I don’t mean to sound dismissive. It’s a great idea to shoot for the moon early in your career, and the good news is no one is making these comps in their actual analysis and thus imparting those expectations. I would just wonder what his reaction might be when he actually sees James up close on a court for the first time, and whether he wonders if that comp is still realistic.
Horton-Tucker is a hugely unique player, though, with some legitimately exciting skills in his game that very few players drafted as late as he was boast. His shooting numbers in college were not all that inspiring (just 41 percent from the field, 31 percent from three and 63 percent from the free-throw line), but he says teams were telling him that there remains reason to be optimistic those stats might improve:
“It was the same thing, other teams were saying that I’m a better shooter than the numbers say.
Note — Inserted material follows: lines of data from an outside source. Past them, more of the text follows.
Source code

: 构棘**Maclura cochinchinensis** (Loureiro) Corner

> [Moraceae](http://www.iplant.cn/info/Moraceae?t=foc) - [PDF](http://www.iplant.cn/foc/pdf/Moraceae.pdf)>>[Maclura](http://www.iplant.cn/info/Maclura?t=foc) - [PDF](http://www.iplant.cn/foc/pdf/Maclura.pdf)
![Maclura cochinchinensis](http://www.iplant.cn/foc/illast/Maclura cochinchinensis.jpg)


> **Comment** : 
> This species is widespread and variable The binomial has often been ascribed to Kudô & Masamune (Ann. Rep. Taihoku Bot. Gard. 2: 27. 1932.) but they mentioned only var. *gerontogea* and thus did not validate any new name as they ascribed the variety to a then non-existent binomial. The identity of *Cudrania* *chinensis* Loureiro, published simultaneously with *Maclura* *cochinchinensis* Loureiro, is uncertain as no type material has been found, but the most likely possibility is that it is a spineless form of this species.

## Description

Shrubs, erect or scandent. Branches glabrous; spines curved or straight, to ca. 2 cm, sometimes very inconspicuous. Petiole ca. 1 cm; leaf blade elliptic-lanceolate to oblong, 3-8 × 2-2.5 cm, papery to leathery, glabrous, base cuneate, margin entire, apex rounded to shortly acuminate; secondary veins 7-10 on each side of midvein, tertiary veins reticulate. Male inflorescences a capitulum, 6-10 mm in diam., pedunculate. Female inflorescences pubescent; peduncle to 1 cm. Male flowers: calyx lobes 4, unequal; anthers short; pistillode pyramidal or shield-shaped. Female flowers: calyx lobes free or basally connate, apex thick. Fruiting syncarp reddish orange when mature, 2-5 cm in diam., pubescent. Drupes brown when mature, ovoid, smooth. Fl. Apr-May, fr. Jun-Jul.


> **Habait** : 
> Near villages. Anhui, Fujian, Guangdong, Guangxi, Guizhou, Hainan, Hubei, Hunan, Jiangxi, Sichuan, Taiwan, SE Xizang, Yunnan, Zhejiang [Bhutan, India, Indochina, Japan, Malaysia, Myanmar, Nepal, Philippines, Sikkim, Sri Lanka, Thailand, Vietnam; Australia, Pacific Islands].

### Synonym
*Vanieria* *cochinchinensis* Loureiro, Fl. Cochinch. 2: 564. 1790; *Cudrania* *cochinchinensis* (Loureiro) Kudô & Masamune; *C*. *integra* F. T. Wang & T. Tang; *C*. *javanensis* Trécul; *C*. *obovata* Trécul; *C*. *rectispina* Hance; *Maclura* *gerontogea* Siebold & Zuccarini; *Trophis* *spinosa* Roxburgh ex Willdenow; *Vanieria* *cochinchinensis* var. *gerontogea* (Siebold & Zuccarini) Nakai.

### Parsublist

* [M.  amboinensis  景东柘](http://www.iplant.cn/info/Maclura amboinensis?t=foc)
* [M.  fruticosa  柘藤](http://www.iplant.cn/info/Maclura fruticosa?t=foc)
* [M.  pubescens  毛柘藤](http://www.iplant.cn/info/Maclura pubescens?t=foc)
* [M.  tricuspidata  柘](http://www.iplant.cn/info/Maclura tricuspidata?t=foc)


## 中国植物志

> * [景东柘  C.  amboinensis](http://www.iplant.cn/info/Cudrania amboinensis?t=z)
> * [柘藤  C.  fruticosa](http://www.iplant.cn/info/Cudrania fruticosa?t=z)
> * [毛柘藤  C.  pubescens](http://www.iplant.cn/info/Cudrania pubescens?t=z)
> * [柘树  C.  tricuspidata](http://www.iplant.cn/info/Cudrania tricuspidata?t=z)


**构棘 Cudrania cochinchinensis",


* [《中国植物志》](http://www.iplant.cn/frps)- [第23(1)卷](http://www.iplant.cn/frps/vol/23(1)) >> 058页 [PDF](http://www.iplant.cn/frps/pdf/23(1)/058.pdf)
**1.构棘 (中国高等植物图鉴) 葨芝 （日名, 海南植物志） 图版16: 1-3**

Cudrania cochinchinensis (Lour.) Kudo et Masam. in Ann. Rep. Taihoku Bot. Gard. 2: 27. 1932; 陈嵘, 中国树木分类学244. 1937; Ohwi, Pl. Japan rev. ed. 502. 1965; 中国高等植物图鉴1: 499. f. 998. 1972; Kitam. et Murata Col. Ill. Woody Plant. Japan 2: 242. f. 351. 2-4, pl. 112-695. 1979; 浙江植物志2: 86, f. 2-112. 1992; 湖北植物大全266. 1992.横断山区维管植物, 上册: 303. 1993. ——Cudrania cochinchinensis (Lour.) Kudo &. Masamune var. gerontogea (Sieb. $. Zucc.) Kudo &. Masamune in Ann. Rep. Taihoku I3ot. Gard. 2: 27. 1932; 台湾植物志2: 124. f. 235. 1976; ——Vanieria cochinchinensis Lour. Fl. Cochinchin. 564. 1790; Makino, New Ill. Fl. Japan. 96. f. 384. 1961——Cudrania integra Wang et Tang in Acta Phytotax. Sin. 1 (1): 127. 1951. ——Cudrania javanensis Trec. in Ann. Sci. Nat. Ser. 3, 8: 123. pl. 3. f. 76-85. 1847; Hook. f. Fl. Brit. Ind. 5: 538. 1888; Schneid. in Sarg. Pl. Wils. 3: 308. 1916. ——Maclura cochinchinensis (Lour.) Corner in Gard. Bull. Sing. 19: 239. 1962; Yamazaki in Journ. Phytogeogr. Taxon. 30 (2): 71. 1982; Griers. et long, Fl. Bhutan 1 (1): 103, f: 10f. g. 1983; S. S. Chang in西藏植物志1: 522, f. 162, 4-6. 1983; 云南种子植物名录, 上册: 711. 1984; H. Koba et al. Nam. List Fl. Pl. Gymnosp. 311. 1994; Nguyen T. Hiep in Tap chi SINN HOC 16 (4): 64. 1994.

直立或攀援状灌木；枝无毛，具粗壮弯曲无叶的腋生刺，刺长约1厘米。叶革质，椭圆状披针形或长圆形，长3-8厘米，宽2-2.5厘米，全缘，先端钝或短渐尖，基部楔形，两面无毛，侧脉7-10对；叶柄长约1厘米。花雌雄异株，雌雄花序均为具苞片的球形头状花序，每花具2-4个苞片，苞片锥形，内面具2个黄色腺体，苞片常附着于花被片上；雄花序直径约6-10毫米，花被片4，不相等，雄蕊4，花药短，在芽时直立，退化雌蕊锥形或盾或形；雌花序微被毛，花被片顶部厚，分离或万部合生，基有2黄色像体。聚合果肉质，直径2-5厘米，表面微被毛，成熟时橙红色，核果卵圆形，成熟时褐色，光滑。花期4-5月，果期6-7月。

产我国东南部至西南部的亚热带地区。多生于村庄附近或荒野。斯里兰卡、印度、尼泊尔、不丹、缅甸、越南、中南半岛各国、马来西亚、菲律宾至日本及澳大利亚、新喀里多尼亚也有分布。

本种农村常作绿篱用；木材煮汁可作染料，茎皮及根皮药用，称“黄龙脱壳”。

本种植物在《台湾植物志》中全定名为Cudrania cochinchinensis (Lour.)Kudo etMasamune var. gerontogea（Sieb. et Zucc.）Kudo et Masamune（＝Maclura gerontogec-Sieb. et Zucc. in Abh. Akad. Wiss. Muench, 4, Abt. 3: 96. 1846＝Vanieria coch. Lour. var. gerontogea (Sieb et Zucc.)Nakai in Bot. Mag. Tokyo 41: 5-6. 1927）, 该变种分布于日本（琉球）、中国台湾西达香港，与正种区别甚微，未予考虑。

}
The key focus for me going into the pre-daft was shooting, and I feel I did that. “
What’s crazy about Horton-Tucker is that, despite his astronomical wingspan, his shot looks really natural.
Compare that release to Brandon Ingram and his weird slingshot thing and, well, there’s plenty to like. Also, that’s a deep three and he made that look ridiculously easy.
Here’s another look, this time from behind him. That’s a bad pass, but because he has his body set and ready to fire quickly, he recovers and fires off a clean look. I really like this stroke.
Now, it’s fair to wonder why those numbers (especially from the line) were so poor, and to that you’d point to poor shot choice during live play. Free throws can improve, though, and this shot form is a great place to start.
If those shooting numbers do improve, and Horton-Tuckeer takes full advantage of his physical gifts, defensively (and he gets his body mass under control), he can really turn himself into a legitimately valuable role player. The gifts are there. Maybe he won’t be some revolutionary talent in the way Green and James have been, but the point of all this is to lend your talents to a winning team, and Horton-Tucker seems extremely capable of this.